The Immigrant and Housing Demand Report was released this month, accounting for Latin American, Asian and African residents’ influence on the population and housing markets across the country, particularly Houston. The report found that immigrants accounted for about 28 percent of all household growth in the United States and nearly all the growth in households headed by someone under age of 45 over the past two decades.
Living mainly in the areas of Harris and Fort Bend, Houston’s immigrant population has continued to thrive since World War II. Known as an immigrant gateway – a metropolitan area with a small immigrant population prior to the 1950s – Houston has had a flux of foreign-born arrivals post-1980. Nearly 90 percent of immigrants came during this period.
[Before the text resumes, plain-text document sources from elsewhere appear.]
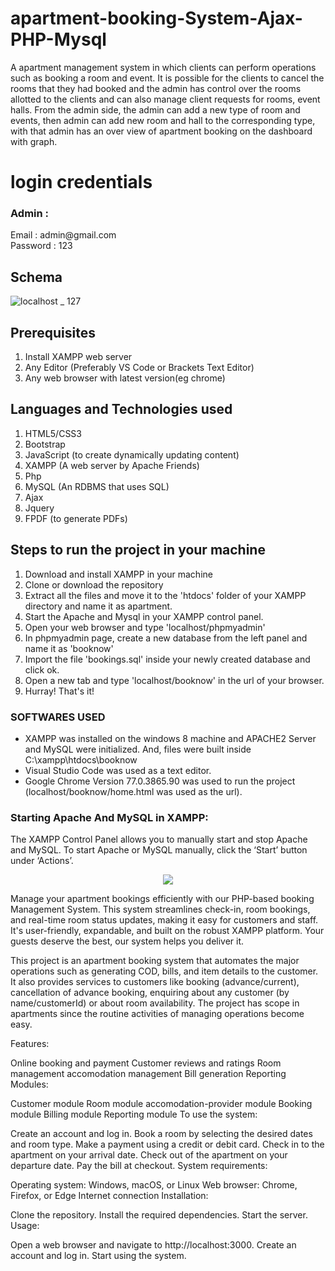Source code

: # apartment-booking-System-Ajax-PHP-Mysql

 A apartment management system in which clients can perform operations such as booking a room and event. It is possible for the clients to cancel the rooms that they had booked and the admin has control over the rooms allotted to the clients and can also manage client requests for rooms, event halls. From the admin side, the admin can add a new type of room and events, then admin can add new room and hall to the corresponding type, with that admin has an over view of apartment booking on the dashboard with graph.


<h1>login credentials</h1>
 <h3>Admin :</h3>
   <p>Email : admin@gmail.com<br>Password : 123</p>

## Schema
![localhost _ 127](https://user-images.githubusercontent.com/59527753/137015146-d37af8ea-3833-429a-bf81-00d74087b05b.png)


  
## Prerequisites
1. Install XAMPP web server
2. Any Editor (Preferably VS Code or Brackets Text Editor)
3. Any web browser with latest version(eg chrome)

## Languages and Technologies used
1. HTML5/CSS3
2. Bootstrap
3. JavaScript (to create dynamically updating content)
4. XAMPP (A web server by Apache Friends)
5. Php
6. MySQL (An RDBMS that uses SQL)
7. Ajax
8. Jquery
9. FPDF (to generate PDFs)


## Steps to run the project in your machine
1. Download and install XAMPP in your machine
2. Clone or download the repository
3. Extract all the files and move it to the 'htdocs' folder of your XAMPP directory and name it as apartment.
4. Start the Apache and Mysql in your XAMPP control panel.
5. Open your web browser and type 'localhost/phpmyadmin'
6. In phpmyadmin page, create a new database from the left panel and name it as 'booknow'
7. Import the file 'bookings.sql' inside your newly created database and click ok.
8. Open a new tab and type 'localhost/booknow' in the url of your browser.
10. Hurray! That's it!
    
### SOFTWARES USED
  - XAMPP was installed on the windows 8 machine and APACHE2 Server and MySQL were initialized. And, files were built inside C:\xampp\htdocs\booknow
  - Visual Studio Code was used as a text editor.
  - Google Chrome Version 77.0.3865.90 was used to run the project (localhost/booknow/home.html was used as the url).
  

### Starting Apache And MySQL in XAMPP:
  The XAMPP Control Panel allows you to manually start and stop Apache and MySQL. To start Apache or MySQL manually, click the ‘Start’ button under ‘Actions’.
  
  
<p align="center"><img src="https://user-images.githubusercontent.com/36665975/59350977-fcc68900-8d3a-11e9-9450-e5c478497caa.png"></p>

Manage your apartment bookings efficiently with our PHP-based booking Management System. This system streamlines check-in, room bookings, and real-time room status updates, making it easy for customers and staff. It's user-friendly, expandable, and built on the robust XAMPP platform. Your guests deserve the best, our system helps you deliver it.

This project is an apartment booking system that automates the major operations such as generating COD, bills, and item details to the customer. It also provides services to customers like booking (advance/current), cancellation of advance booking, enquiring about any customer (by name/customerId) or about room availability. The project has scope in apartments since the routine activities of managing operations become easy.

Features:

Online booking and payment
Customer reviews and ratings
Room management
accomodation management
Bill generation
Reporting
Modules:

Customer module
Room module
accomodation-provider module
Booking module
Billing module
Reporting module
To use the system:

Create an account and log in.
Book a room by selecting the desired dates and room type.
Make a payment using a credit or debit card.
Check in to the apartment on your arrival date.
Check out of the apartment on your departure date.
Pay the bill at checkout.
System requirements:

Operating system: Windows, macOS, or Linux
Web browser: Chrome, Firefox, or Edge
Internet connection
Installation:

Clone the repository.
Install the required dependencies.
Start the server.
Usage:

Open a web browser and navigate to http://localhost:3000.
Create an account and log in.
Start using the system.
In Houston, the report found that the homeownership rate among immigrants who have been in the country since at least 2006 is similar to the rate for the native-born population.
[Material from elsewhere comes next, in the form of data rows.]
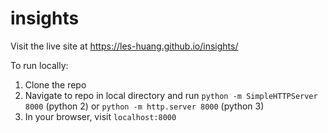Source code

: # insights

Visit the live site at https://les-huang.github.io/insights/

To run locally: 
1. Clone the repo
2. Navigate to repo in local directory and run `python -m SimpleHTTPServer 8000` (python 2) or `python -m http.server 8000` (python 3)
3. In your browser, visit `localhost:8000`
“Immigrants have been a critical factor in the housing market’s recovery after the 2008 downturn, and immigration policy is poised to have a big impact on the continued improvement and overall health of the U.S. housing market,” says Stockton Williams, Executive Director at the Urban Land Institute.
Demographics
Nearly a quarter of the 6.5 million people who live in the Houston region are foreign-born. Between 2006 and 2014, the population within the area grew 17.1 percent, adding 948,132 people. A third of that growth was due to the influx of foreign-born people, whose population grew by 25.5 percent.
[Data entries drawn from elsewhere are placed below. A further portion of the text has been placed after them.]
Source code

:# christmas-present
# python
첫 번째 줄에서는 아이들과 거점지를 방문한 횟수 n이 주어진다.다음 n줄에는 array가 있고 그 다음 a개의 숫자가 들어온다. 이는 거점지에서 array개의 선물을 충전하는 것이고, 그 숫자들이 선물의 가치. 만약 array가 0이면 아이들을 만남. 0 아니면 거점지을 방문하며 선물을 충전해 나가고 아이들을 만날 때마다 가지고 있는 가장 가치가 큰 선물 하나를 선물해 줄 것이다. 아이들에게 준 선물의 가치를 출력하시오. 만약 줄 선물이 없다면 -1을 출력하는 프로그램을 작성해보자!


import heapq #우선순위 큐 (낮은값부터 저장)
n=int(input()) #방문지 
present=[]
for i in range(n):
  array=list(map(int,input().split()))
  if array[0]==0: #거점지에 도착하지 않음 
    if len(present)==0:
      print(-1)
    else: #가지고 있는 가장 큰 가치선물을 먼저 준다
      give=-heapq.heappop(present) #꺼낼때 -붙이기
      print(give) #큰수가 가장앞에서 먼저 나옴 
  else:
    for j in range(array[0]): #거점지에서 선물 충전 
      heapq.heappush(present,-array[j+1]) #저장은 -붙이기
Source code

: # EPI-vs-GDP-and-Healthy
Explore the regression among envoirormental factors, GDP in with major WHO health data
The largest group of immigrants living in Houston are from Latin America: 600,000 people, accounting for 42 percent of the foreign-born population, are from Mexico, and 8 percent are from El Salvador. A quarter are Asian, and out of that 5 percent are Vietnamese, while the Chinese and Indian populations are continuing to grow.
Housing: location and income
While immigrants are less likely to own a home and live in a single-family home compared to native-born residents, those of Asian descent have a higher ownership rate than any other group. Higher incomes lead to higher homeownership rates, and Asians and immigrants from other countries—aside from Mexico, El Salvador, Vietnam, China, India, and some African countries—have the highest incomes leading to their outstanding homeownership rate.
Locationally, immigrants in Houston tend to live in the suburbs—between 84 and 86 percent across all immigrant groups. Looking closer at the types of suburbs, 29 percent of immigrants live in an economically challenged suburb, as do 23 percent of native-born residents; 34 percent live in stable middle-income suburbs, versus the 42 percent of native-born residents; and 14 percent live in established high-end suburbs, while 15 percent of native-born residents are living affluently, as well. It is more likely for a foreign-born resident to live in an urban environment at 13 percent, versus the 9 percent of native-born residents that live in the city.